The FDCPA applies only to the collection of debt incurred by a consumer primarily for personal, family, or household purposes. It does not apply to the collection of corporate debt or debt owed for business or agricultural purposes.
Debt Collectors That Are Covered
The FDCPA defines a debtcollector as any person who regularly collects, or attempts to collect, consumer debts for another person or institution or uses some name other than its own when collecting its own consumer debts.

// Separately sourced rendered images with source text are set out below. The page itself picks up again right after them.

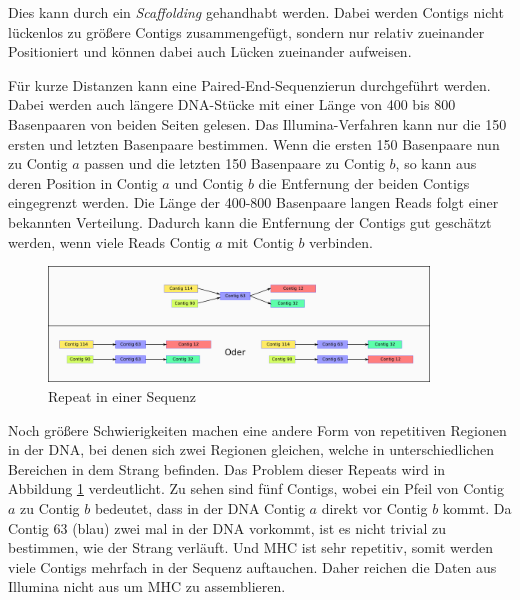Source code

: Dies kann durch ein \emph{Scaffolding} gehandhabt werden. Dabei werden Contigs nicht lückenlos zu größere Contigs zusammengefügt, sondern nur relativ zueinander Positioniert und können dabei auch Lücken zueinander aufweisen.

Für kurze Distanzen kann eine Paired-End-Sequenzierun durchgeführt werden.
Dabei werden auch längere DNA-Stücke mit einer Länge von 400 bis 800 Basenpaaren von beiden Seiten gelesen. Das Illumina-Verfahren kann nur die 150 ersten und letzten Basenpaare bestimmen. Wenn die ersten 150 Basenpaare nun zu Contig $a$ passen und die letzten 150 Basenpaare zu Contig $b$, so kann aus deren Position in Contig $a$ und Contig $b$ die Entfernung der beiden Contigs eingegrenzt werden. Die Länge der 400-800 Basenpaare langen Reads folgt einer bekannten Verteilung. Dadurch kann die Entfernung der Contigs gut geschätzt werden, wenn viele Reads Contig $a$ mit Contig $b$ verbinden.





\begin{figure}[h!]
\begin{center}
\includegraphics[width=0.9\textwidth]{bilder/repeat}
\end{center}
\caption{Repeat in einer Sequenz}
\label{repeat}
\end{figure}



Noch größere Schwierigkeiten machen eine andere Form von repetitiven Regionen in der DNA, bei denen sich zwei Regionen gleichen, welche in unterschiedlichen Bereichen in dem Strang befinden. Das Problem dieser Repeats wird in Abbildung \ref{repeat} verdeutlicht. 
Zu sehen sind fünf Contigs, wobei ein Pfeil von Contig $a$ zu Contig $b$ bedeutet, dass in der DNA Contig $a$ direkt vor Contig $b$ kommt. Da Contig 63 (blau) zwei mal in der DNA vorkommt, ist es nicht trivial zu bestimmen, wie der Strang verläuft. Und MHC ist sehr repetitiv, somit werden viele Contigs mehrfach in der Sequenz auftauchen. Daher reichen die Daten aus Illumina nicht aus um MHC zu assemblieren.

The definition includes, for example, an institution that regularly collects debts for an unrelated institution, such as an institution that, under a reciprocal service arrangement, solicits the help of another in collecting a defaulted debt from a customer who has moved.
Debt Collectors That Are Not Covered
An institution is not considered a debt collector under the FDCPA when it collects
Another institution's debts in isolated instances
Its own debts under its own name
Debts it originated and then sold but continues to service (for example, mortgage and student loans)
Debts that were not in default when they were obtained
Debts that were obtained as security for a commercial credit transaction (for example, accounts receivable financing)
Debts incidental to a bona fide fiduciary relationship or escrow arrangement (for example, a debt held in the institution's trust department or mortgage loan escrow for taxes and insurance)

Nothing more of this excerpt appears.